Carlos Alberto é expulso de condomínio após decisão judicial no Rio

Carlos Alberto

Carlos Alberto é expulso de condomínio após decisão judicial no Rio de Janeiro. A determinação foi tomada pela 1ª Vara Cível da Regional da Barra e obriga o ex-jogador a se retirar do local onde residia, no Alphaland Residence Club, na Barra da Tijuca.

A ação judicial foi movida por moradores do condomínio, que alegaram comportamento antissocial reiterado por parte do ex-atleta. Segundo o processo, as reclamações começaram a se acumular ao longo dos últimos anos.

De acordo com a decisão, entre junho de 2019 e março de 2023 foram registradas 52 ocorrências relacionadas ao comportamento de Carlos Alberto dentro do condomínio.

Entre os principais motivos citados nas reclamações estão festas com música alta em horários variados, gritaria, ofensas a vizinhos e uso inadequado de áreas comuns do residencial.

A sentença foi proferida pela juíza Erica Batista de Castro. Apesar da decisão determinar a saída do ex-jogador do condomínio, ainda cabe recurso por parte da defesa.
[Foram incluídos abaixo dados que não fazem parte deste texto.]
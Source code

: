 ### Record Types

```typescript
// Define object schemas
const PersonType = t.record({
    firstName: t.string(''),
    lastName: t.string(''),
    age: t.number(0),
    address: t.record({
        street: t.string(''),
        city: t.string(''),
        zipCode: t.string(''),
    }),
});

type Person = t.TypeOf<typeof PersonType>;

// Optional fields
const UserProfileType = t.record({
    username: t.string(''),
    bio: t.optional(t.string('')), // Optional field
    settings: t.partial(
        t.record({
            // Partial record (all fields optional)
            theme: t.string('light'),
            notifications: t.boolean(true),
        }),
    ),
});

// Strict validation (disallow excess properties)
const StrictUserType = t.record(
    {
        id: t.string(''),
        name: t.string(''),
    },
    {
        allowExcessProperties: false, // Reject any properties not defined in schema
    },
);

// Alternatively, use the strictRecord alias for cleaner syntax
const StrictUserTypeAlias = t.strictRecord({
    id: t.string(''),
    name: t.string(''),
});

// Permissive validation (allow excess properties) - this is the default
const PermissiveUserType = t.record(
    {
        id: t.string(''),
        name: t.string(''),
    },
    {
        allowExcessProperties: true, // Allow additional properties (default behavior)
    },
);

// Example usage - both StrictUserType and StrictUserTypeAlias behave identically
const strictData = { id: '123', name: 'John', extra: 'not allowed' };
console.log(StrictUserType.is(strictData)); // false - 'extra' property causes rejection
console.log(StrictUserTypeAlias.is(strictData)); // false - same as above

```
O processo também menciona denúncias consideradas mais graves feitas por moradores. Entre elas, relatos envolvendo comportamentos inadequados em áreas visíveis do condomínio e atitudes consideradas ofensivas por outros residentes.

Em sua defesa, Carlos Alberto afirmou que estaria sendo perseguido por vizinhos. Durante as audiências, ele admitiu ter realizado festas com música alta, mas negou outras acusações apresentadas no processo.

Carlos Alberto teve uma carreira marcada por passagens por clubes importantes do futebol brasileiro, como Vasco, Fluminense, Corinthians e Grêmio.

No futebol internacional, o ex-jogador conquistou destaque ao vencer a Liga dos Campeões da Europa pelo Porto, de Portugal, em 2004. Na ocasião, marcou um dos gols na final da competição.

A decisão judicial reacende o debate sobre convivência em condomínios e os limites legais para casos de comportamento considerado antissocial em ambientes coletivos.

Moradores que participaram da ação afirmaram que recorreram à Justiça após tentativas anteriores de resolver os conflitos de forma interna dentro do condomínio.